I share my home with two kids, one who just entered high school and another who just entered middle school.  I remember how valuable it was to have my older brother who would force me to read Time Magazine and the daily local newspaper. I began to develop a love for reading and grew up to become a faithful listener of NPR. I truly believe these events have benefited me tremendously personally, academically, and professionally.

I find it easier to engage in conversations or discuss topics because I know about current events occurring in my country and around the world. I enjoy having my opinion and being able to respond when someone tells me their opinion — it makes for good conversation with people of all ages.

Academically, it has helped me pick up any topic and argue for it — independently if I believed in the topic or not.
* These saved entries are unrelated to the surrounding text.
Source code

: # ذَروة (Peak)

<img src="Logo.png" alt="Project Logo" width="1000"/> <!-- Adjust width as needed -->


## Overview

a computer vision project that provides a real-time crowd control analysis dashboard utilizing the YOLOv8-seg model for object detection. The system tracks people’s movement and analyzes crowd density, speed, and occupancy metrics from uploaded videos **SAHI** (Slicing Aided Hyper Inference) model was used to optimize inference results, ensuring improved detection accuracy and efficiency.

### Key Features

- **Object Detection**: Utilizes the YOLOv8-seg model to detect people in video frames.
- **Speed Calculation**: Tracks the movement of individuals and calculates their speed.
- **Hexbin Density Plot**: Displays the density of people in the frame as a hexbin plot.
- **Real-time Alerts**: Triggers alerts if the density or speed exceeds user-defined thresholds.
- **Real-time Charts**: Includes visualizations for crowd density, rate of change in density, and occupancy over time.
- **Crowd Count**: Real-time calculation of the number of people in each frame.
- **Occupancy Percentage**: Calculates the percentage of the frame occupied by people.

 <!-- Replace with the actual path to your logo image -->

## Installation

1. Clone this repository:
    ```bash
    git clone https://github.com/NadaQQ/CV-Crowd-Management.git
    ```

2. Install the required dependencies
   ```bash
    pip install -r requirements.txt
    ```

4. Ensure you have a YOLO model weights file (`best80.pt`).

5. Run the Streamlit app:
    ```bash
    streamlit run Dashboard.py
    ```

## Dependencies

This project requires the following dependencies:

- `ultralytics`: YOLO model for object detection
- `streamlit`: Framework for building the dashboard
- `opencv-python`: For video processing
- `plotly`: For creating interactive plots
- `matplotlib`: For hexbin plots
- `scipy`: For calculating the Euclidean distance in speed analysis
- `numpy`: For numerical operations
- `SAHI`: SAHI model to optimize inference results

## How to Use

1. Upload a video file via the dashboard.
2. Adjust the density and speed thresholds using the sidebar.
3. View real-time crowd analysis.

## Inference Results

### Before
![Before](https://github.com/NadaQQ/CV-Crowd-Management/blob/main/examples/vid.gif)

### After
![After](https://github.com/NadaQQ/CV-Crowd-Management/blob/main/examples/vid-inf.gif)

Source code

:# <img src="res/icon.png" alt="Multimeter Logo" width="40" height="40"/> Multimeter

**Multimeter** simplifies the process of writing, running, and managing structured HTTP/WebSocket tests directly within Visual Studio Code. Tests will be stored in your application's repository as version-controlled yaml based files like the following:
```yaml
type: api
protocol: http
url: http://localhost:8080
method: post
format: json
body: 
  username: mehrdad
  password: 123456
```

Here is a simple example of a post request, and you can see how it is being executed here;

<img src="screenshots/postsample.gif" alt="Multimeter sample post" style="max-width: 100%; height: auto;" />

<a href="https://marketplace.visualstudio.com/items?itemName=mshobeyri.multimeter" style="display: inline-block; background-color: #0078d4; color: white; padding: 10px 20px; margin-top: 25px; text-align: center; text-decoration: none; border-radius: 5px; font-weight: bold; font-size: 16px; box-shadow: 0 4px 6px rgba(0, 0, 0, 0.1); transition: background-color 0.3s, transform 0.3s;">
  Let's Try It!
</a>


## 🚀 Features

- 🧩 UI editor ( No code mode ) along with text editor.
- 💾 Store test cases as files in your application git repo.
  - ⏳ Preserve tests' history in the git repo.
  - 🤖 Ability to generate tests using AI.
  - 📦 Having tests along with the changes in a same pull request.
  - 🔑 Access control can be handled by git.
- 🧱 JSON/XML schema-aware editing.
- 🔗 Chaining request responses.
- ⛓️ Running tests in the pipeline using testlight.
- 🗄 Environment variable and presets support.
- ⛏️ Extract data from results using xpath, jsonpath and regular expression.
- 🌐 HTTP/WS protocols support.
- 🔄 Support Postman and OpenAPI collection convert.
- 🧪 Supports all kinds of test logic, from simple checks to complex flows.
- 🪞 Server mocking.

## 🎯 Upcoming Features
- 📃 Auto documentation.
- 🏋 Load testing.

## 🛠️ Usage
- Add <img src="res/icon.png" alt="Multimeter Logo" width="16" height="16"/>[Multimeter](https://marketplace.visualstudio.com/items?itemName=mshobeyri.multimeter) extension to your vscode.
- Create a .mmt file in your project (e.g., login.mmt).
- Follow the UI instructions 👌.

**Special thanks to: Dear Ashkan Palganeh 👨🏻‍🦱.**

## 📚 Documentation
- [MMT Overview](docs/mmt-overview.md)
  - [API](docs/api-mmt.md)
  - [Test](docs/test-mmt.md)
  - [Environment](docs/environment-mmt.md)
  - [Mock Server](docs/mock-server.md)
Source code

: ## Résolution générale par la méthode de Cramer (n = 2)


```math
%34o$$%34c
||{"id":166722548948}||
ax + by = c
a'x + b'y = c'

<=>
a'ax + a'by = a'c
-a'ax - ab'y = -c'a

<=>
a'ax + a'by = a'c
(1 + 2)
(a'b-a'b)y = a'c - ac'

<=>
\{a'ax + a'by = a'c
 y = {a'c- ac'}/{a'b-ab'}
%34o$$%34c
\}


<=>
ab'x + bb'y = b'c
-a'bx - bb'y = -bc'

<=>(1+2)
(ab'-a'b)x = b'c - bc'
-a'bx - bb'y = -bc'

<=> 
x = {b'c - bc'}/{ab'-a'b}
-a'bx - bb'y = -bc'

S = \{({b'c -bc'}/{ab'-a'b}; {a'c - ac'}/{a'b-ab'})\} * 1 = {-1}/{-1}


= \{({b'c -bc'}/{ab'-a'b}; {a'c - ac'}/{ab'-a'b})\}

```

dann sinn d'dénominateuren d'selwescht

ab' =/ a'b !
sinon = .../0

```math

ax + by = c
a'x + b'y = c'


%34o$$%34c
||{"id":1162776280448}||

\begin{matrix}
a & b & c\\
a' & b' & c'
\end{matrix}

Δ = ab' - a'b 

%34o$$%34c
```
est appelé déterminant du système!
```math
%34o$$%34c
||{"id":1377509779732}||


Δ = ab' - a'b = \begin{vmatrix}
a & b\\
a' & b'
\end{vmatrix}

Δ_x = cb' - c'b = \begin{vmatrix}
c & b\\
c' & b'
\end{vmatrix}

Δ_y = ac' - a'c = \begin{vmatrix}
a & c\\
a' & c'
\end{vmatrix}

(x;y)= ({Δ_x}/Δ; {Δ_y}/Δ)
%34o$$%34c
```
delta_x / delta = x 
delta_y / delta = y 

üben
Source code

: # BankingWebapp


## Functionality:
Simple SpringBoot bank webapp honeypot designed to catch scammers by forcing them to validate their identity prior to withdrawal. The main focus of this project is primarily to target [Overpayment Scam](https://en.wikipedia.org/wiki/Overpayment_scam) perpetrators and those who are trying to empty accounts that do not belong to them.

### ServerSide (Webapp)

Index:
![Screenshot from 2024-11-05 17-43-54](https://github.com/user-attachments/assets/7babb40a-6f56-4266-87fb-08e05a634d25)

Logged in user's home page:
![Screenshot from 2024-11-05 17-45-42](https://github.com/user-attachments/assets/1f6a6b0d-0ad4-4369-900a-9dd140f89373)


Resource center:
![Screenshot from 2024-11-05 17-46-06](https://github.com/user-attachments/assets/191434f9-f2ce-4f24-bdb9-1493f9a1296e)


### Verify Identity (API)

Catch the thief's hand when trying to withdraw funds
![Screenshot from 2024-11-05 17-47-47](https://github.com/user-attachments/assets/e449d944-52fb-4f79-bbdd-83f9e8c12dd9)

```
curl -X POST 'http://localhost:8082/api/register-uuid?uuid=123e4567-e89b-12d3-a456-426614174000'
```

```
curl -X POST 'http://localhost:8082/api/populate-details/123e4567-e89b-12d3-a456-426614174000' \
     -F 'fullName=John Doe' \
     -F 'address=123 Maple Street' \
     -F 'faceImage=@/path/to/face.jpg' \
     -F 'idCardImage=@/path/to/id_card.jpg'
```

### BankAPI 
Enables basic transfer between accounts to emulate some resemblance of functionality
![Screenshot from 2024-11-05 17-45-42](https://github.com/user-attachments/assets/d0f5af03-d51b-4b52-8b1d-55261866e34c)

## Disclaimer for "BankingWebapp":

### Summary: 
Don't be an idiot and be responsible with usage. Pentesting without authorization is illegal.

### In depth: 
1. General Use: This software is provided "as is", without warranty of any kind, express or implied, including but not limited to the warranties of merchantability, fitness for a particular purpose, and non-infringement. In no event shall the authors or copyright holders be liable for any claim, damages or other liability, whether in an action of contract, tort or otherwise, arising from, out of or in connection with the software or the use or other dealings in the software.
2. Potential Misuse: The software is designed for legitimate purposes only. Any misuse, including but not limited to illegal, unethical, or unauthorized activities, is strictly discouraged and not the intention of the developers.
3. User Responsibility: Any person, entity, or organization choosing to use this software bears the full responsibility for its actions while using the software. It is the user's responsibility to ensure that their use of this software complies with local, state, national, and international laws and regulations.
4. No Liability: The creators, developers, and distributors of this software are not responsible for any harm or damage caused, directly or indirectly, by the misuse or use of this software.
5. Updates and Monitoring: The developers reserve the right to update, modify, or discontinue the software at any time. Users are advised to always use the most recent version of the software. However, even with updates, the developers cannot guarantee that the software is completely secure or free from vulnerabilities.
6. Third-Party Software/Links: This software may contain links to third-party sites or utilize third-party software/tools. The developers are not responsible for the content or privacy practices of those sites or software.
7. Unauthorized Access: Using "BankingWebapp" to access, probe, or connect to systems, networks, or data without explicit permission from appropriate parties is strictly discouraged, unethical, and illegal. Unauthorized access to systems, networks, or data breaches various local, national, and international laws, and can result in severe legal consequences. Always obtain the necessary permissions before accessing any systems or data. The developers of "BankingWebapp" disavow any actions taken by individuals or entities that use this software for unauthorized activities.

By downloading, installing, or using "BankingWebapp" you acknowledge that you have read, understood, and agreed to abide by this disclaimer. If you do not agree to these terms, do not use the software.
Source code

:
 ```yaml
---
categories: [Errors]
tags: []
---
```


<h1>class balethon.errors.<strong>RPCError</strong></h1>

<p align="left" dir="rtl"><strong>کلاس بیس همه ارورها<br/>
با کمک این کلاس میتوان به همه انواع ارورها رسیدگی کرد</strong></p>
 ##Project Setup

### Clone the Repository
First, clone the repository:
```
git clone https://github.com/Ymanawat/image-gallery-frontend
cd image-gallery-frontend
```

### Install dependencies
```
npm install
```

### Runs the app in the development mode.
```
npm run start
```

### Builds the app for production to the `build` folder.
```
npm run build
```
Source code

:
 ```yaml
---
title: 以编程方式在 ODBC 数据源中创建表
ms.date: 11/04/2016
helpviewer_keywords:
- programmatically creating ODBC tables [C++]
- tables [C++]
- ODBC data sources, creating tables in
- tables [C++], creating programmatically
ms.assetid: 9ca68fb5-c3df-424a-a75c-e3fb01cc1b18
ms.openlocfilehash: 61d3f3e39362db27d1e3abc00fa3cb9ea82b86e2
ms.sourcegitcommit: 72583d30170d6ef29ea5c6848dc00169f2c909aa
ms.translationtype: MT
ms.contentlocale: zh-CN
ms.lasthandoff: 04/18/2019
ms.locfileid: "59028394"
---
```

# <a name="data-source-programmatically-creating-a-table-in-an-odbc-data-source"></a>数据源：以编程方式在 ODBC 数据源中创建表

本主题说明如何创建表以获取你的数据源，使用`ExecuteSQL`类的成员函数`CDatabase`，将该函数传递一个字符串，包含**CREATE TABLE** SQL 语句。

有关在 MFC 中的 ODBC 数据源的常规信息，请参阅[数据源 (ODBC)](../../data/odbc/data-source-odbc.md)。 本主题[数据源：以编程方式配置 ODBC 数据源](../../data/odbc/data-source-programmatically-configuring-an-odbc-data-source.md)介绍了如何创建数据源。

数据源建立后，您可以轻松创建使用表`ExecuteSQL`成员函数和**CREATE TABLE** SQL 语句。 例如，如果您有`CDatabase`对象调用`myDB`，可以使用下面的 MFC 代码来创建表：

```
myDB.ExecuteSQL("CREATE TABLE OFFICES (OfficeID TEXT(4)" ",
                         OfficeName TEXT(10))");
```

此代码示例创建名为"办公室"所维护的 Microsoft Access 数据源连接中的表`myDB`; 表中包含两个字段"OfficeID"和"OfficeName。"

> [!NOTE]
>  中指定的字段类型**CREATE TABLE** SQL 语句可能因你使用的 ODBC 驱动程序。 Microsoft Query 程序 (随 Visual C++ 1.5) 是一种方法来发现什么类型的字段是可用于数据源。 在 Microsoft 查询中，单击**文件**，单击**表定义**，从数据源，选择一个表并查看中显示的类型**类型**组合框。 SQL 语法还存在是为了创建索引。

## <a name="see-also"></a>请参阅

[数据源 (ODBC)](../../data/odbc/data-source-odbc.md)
You truly become a better writer from consistently reading rich content.

Professionally, writing emails has never been a chore. It truly surprises me when I come across emails from college graduates that are nowhere near being professional. Do you really want to send an unprofessional, poorly written email to someone you haven’t met yet? Digital first impressions are just as important as meeting someone for the first time. You have one chance to make a good first impression.

By the time this post is published, I will have subscribed to the New York Times in print and digital to encourage the kids in my household to read it.

From reading this blog, you are aware that I own my fair share of books, but after reflecting on my own childhood, I think it’s time I make them more accessible to the kids and hope they pick one up and even browse through the pages. Perhaps even leaving the New York Times on the coffee table and say, “hey did you check out this article?”

Who knows, maybe they too will despise me for sometime for asking them to read but they may also thank me just as I now thank my brother for pushing me to read all those years ago.

Do you have any essential reading material that you encourage your children/teens to read?


Reading Lists?

I’ve had reading lists before, but they seldom work out. Something about being confined to another “to-do” list on something I enjoy so much just turns me off. I like the idea of the list being a guide rather than a checklist.

I discovered a bookstore yesterday and went in without the slightest clue as to what I was going to buy. I was craving a book that I could get lost in, romance? mystery? history? theory? I didn’t know what it was. I browsed the isles for hours and finally settled on Chronicle of a Death Foretold by Gabriel Garcia Marquez.

The book is a mystery type and I enjoy it already. It wasn’t on my reading list, but now that I think about it, we shouldn’t have reading lists, but rather reading guides. Something to remind us what we are interested in reading next since usually we end up buying a book that wasn’t even on the “list” to begin with.